%%

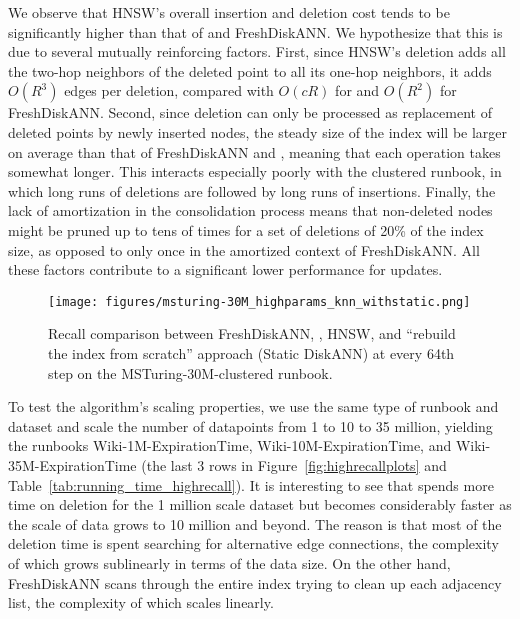 We observe that HNSW's overall insertion and deletion cost tends to be significantly
higher than that of \name and FreshDiskANN. We hypothesize that this is due to
several mutually reinforcing factors.
First, since HNSW's deletion adds all the two-hop neighbors of the deleted point
to all its one-hop neighbors, it adds $O(R^3)$ edges per deletion,
compared with $O(cR)$ for \name and $O(R^2)$ for FreshDiskANN.
Second, since deletion can only be processed as replacement of
deleted points by newly inserted nodes, the steady size of the
index will be larger on average than that of FreshDiskANN and \name,
meaning that each operation takes somewhat longer.
This interacts especially poorly with the clustered runbook,
in which long runs of deletions are followed by long runs of insertions.
Finally, the lack of amortization in the consolidation process means that
non-deleted nodes might be pruned up to tens of times for a set of
deletions of 20\% of the index size, as opposed to only once in the amortized context of FreshDiskANN.
All these factors contribute to a significant lower performance for updates.

\begin{figure}
    \centering
    \texttt{[image: figures/msturing-30M\_highparams\_knn\_withstatic.png]}
    \vspace{-5pt}
    \caption{Recall comparison between FreshDiskANN, \name, HNSW, and ``rebuild the index from scratch'' approach (Static DiskANN) at every 64th step on the MSTuring-30M-clustered runbook.
    }
    \label{fig:build_scratch}
\end{figure}


To test the algorithm's scaling properties, we use the same type of runbook and dataset
and scale the number of datapoints from 1 to 10 to 35 million, yielding the runbooks
Wiki-1M-ExpirationTime, Wiki-10M-ExpirationTime, and Wiki-35M-ExpirationTime
(the last 3 rows in Figure~\ref{fig:highrecallplots} and Table~\ref{tab:running_time_highrecall}).
It is interesting to see that \name spends more time on deletion
for the 1 million scale dataset but becomes considerably faster as the scale of data
grows to 10 million and beyond. The reason is that most of 
the deletion time is spent searching for alternative edge connections,
the complexity of which grows sublinearly
in terms of the data size. On the other hand, FreshDiskANN scans through the
entire index trying to clean up each adjacency list, the complexity of which scales linearly.


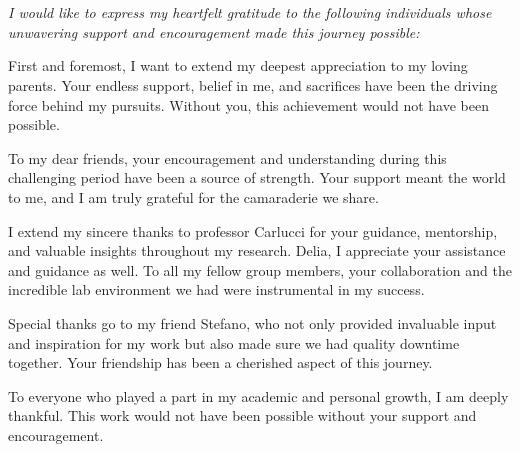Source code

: \documentclass[a4,11pt,openright]{report}
\begin{document}
\chapter*{} %
\vspace*{\fill}
\begin{flushleft}
	\it
	I would like to express my heartfelt gratitude to the following individuals whose unwavering support and encouragement made this journey possible:

	First and foremost, I want to extend my deepest appreciation to my loving parents. Your endless support, belief in me, and sacrifices have been the driving force behind my pursuits. Without you, this achievement would not have been possible.

	To my dear friends, your encouragement and understanding during this challenging period have been a source of strength. Your support meant the world to me, and I am truly grateful for the camaraderie we share.

	I extend my sincere thanks to professor Carlucci for your guidance, mentorship, and valuable insights throughout my research. Delia, I appreciate your assistance and guidance as well. To all my fellow group members, your collaboration and the incredible lab environment we had were instrumental in my success.

	Special thanks go to my friend Stefano, who not only provided invaluable input and inspiration for my work but also made sure we had quality downtime together. Your friendship has been a cherished aspect of this journey.

	To everyone who played a part in my academic and personal growth, I am deeply thankful. This work would not have been possible without your support and encouragement.
	\vspace*{\fill}

\end{flushleft}
\vspace*{\fill}

\afterpage{\blankpage}

\end{document}
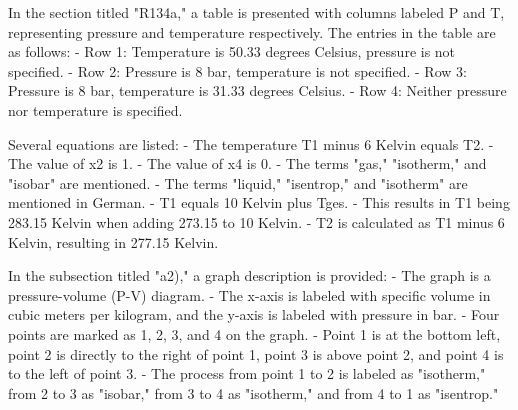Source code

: In the section titled "R134a," a table is presented with columns labeled P and T, representing pressure and temperature respectively. The entries in the table are as follows:
- Row 1: Temperature is 50.33 degrees Celsius, pressure is not specified.
- Row 2: Pressure is 8 bar, temperature is not specified.
- Row 3: Pressure is 8 bar, temperature is 31.33 degrees Celsius.
- Row 4: Neither pressure nor temperature is specified.

Several equations are listed:
- The temperature T1 minus 6 Kelvin equals T2.
- The value of x2 is 1.
- The value of x4 is 0.
- The terms "gas," "isotherm," and "isobar" are mentioned.
- The terms "liquid," "isentrop," and "isotherm" are mentioned in German.
- T1 equals 10 Kelvin plus Tges.
- This results in T1 being 283.15 Kelvin when adding 273.15 to 10 Kelvin.
- T2 is calculated as T1 minus 6 Kelvin, resulting in 277.15 Kelvin.

In the subsection titled "a2)," a graph description is provided:
- The graph is a pressure-volume (P-V) diagram.
- The x-axis is labeled with specific volume in cubic meters per kilogram, and the y-axis is labeled with pressure in bar.
- Four points are marked as 1, 2, 3, and 4 on the graph.
- Point 1 is at the bottom left, point 2 is directly to the right of point 1, point 3 is above point 2, and point 4 is to the left of point 3.
- The process from point 1 to 2 is labeled as "isotherm," from 2 to 3 as "isobar," from 3 to 4 as "isotherm," and from 4 to 1 as "isentrop."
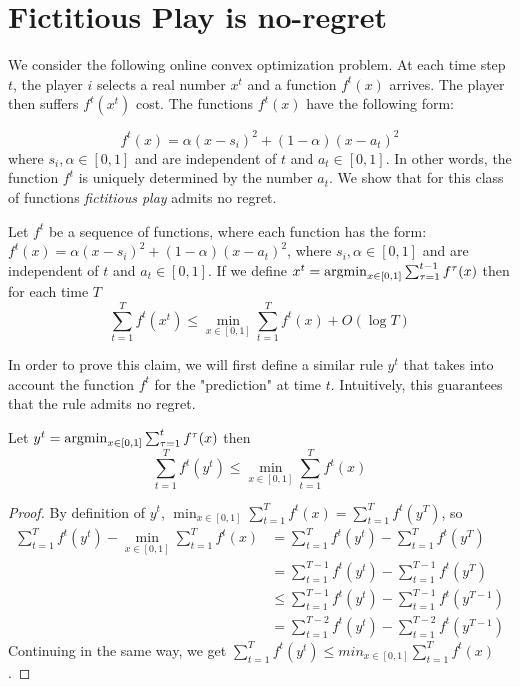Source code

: \section{Fictitious Play is no-regret}\label{s:fictitious_noregret}

We consider the following online convex optimization problem.
At each time step $t$, the player $i$ selects a real number $x^t$ and a
function $f^t(x)$ arrives. The player then suffers $f^t(x^t)$ cost.
The functions $f^t(x)$ have the following form:

$$f^t(x) = \alpha(x-s_i)^2 + (1-\alpha)(x-a_t)^2$$
where $s_i,\alpha \in [0,1]$ and are independent of $t$ and $a_t \in [0,1]$.
In other words, the function $f^t$ is uniquely determined by the number $a_t$.
We show that for this class of functions \emph{fictitious play} admits no regret.
\begin{theorem}\label{t:no_regret}
  Let $f^t$ be a sequence of functions, where each function has the form:
  $f^t(x) = \alpha(x-s_i)^2 + (1-\alpha)(x-a_t)^2$,
  where $s_i,\alpha \in [0,1]$ and are independent of $t$ and $a_t \in [0,1]$.
  If we define \(x^t = \operatorname*{argmin}_{x \in [0,1]} \sum_{\tau = 1}^{t-1} f^\tau (x) \)
  then for each time $T$
  \[
    \sum_{t = 1}^{T} f^t(x^t) \leq
    \min_{x \in [0,1]} \sum_{t=1}^T f^t(x) + O(\log  T)
  \]
\end{theorem}

In order to prove this claim, we will first define a similar rule $y^t$
that takes into account the function $f^t$ for the "prediction" at time $t$.
Intuitively, this guarantees that the rule admits no regret.

\begin{lemma}
  Let
  \(y^t = \operatorname*{argmin}_{x \in [0,1]} \sum_{\tau = 1}^t f^\tau (x)\)
  then
  \[
    \sum_{t=1}^T f^t(y^t) \leq \min_{x \in [0,1]} \sum_{t=1}^T f^t(x)
  \]
\end{lemma}

\begin{proof}By definition of $y^t$,
  $\min_{x \in [0,1]} \sum_{t=1}^T f^t(x) = \sum_{t=1}^T f^t(y^T)$, so
  \begin{align*}
    \sum_{t=1}^T f^t(y^t) - \min_{x \in [0,1]} \sum_{t=1}^T f^t(x) &=
    \sum_{t=1}^T f^t(y^t) - \sum_{t=1}^T f^t(y^T)\\
    &= \sum_{t=1}^{T-1} f^t(y^t) - \sum_{t=1}^{T-1} f^t(y^T)\\
    &\leq \sum_{t=1}^{T-1} f^t(y^t) - \sum_{t=1}^{T-1} f^t(y^{T-1})\\
    &= \sum_{t=1}^{T-2} f^t(y^t) - \sum_{t=1}^{T-2} f^t(y^{T-1})
  \end{align*}
  Continuing in the same way, we get
  $\sum_{t=1}^T f^t(y^t) \leq min_{x \in [0,1]} \sum_{t=1}^T f^t(x)$.
\end{proof}

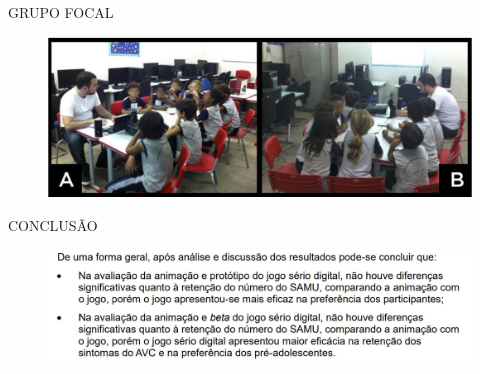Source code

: \documentclass{Alexandre}
\begin{document}
\begin{frame}{GRUPO FOCAL}
    
    \begin{figure}
        \includegraphics[scale = 0.25]{Figuras/GrupoFocal.jpg}
    \end{figure}

\end{frame}


\begin{frame}{CONCLUSÃO}
    
    \begin{figure}
        \includegraphics[scale = 0.29]{Figuras/Conclusao.jpg}
    \end{figure}

\end{frame}
\end{document}
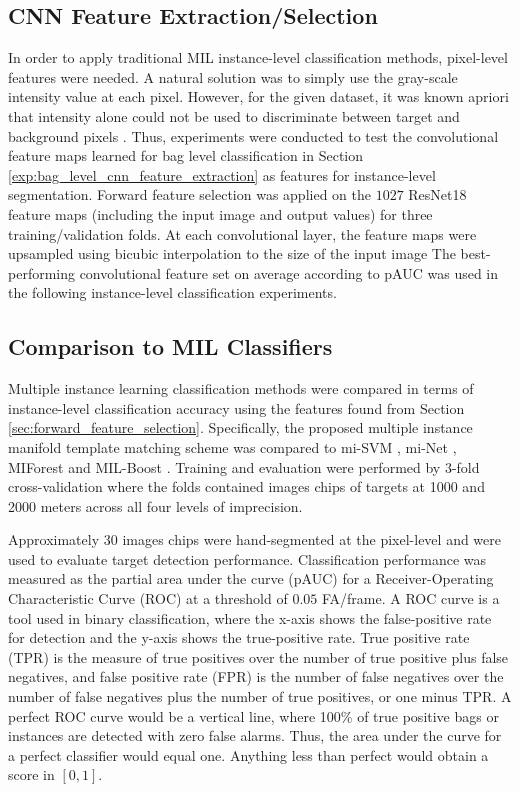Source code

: \subsection{CNN Feature Extraction/Selection}
In order to apply traditional MIL instance-level classification methods, pixel-level features were needed.  A natural solution was to simply use the gray-scale intensity value at each pixel.  However, for the given dataset, it was known apriori that intensity alone could not be used to discriminate between target and background pixels \citep{Mahalanobis2019DSIACCharacterization, Tanner2019DSIACNeuralNet}.  Thus, experiments were conducted to test the convolutional feature maps learned for bag level classification in Section \ref{exp:bag_level_cnn_feature_extraction} as features for instance-level segmentation.  Forward feature selection was applied on the $1027$ ResNet18 feature maps (including the input image and output values) for three training/validation folds.  At each convolutional layer, the feature maps were upsampled  using bicubic interpolation to the size of the input image  The best-performing convolutional feature set on average according to pAUC was used in the following instance-level classification experiments. 

\subsection{Comparison to MIL Classifiers}
Multiple instance learning classification methods were compared in terms of instance-level classification accuracy using the features found from Section \ref{sec:forward_feature_selection}.  Specifically, the proposed multiple instance manifold template matching scheme was compared to mi-SVM \citep{Andrews2011MISVM}
, mi-Net \citep{Ramon2000miNet,Zhou2002miNet}, MIForest \citep{Leistner2010MIForests} and MIL-Boost \citep{Zhang2006MIBoosting}.  Training and evaluation were performed by 3-fold cross-validation where the folds contained images chips of targets at 1000 and 2000 meters across all four levels of imprecision. 

Approximately 30 images chips were hand-segmented at the pixel-level and were used to evaluate target detection performance. Classification performance was measured as the partial area under the curve (pAUC) for a Receiver-Operating Characteristic Curve (ROC) at a threshold of $0.05$ FA/frame.  A ROC curve is a tool used in binary classification, where the x-axis shows the false-positive rate for detection and the y-axis shows the true-positive rate.  True positive rate (TPR) is the measure of true positives over the number of true positive plus false negatives, and false positive rate (FPR) is the number of false negatives over the number of false negatives plus the number of true positives, or one minus TPR.  A perfect ROC curve would be a vertical line, where 100\% of true positive bags or instances are detected with zero false alarms.  Thus, the area under the curve for a perfect classifier would equal one.  Anything less than perfect would obtain a score in $[0,1]$.

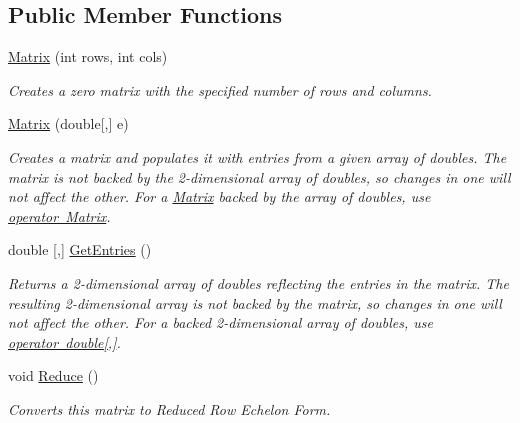 \subsection*{Public Member Functions}
\begin{DoxyCompactItemize}
\item 
\mbox{\hyperlink{class_matrix_demo_1_1_r_t_w_1_1_matrix_a8c22efc901ad89be3078a180a7ac15d0}{Matrix}} (int rows, int cols)
\begin{DoxyCompactList}\small\item\em Creates a zero matrix with the specified number of rows and columns. \end{DoxyCompactList}\item 
\mbox{\hyperlink{class_matrix_demo_1_1_r_t_w_1_1_matrix_ad2a320fd0c86551f34070679fd43433c}{Matrix}} (double\mbox{[},\mbox{]} e)
\begin{DoxyCompactList}\small\item\em Creates a matrix and populates it with entries from a given array of doubles. The matrix is not backed by the 2-\/dimensional array of doubles, so changes in one will not affect the other. For a \mbox{\hyperlink{class_matrix_demo_1_1_r_t_w_1_1_matrix}{Matrix}} backed by the array of doubles, use \mbox{\hyperlink{class_matrix_demo_1_1_r_t_w_1_1_matrix_a0c737f7e6b54edac4d26b4f1c595ee92}{operator Matrix}}. \end{DoxyCompactList}\item 
double \mbox{[},\mbox{]} \mbox{\hyperlink{class_matrix_demo_1_1_r_t_w_1_1_matrix_a9f6f8e0e7acfbdd55852f258daf68b8f}{Get\+Entries}} ()
\begin{DoxyCompactList}\small\item\em Returns a 2-\/dimensional array of doubles reflecting the entries in the matrix. The resulting 2-\/dimensional array is not backed by the matrix, so changes in one will not affect the other. For a backed 2-\/dimensional array of doubles, use \mbox{\hyperlink{class_matrix_demo_1_1_r_t_w_1_1_matrix_ac23641ac04b3c3baf14174bdf9049db2}{operator double\mbox{[},\mbox{]}}}. \end{DoxyCompactList}\item 
void \mbox{\hyperlink{class_matrix_demo_1_1_r_t_w_1_1_matrix_a14fc1e8ce8136690364961901e7becf6}{Reduce}} ()
\begin{DoxyCompactList}\small\item\em Converts this matrix to Reduced Row Echelon Form. \end{DoxyCompactList}\item 

\end{DoxyCompactItemize}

%%

Prompt:
All pictures are to be skipped; the lines from the first line of the records through the line containing "to all its one-hop" are to be repeated exactly, both ends included.

Exercise response:
 We observe that HNSW's overall insertion and deletion cost tends to be significantly
higher than that of \name and FreshDiskANN. We hypothesize that this is due to
several mutually reinforcing factors.
First, since HNSW's deletion adds all the two-hop neighbors of the deleted point
to all its one-hop neighbors, it adds $O(R^3)$ edges per deletion,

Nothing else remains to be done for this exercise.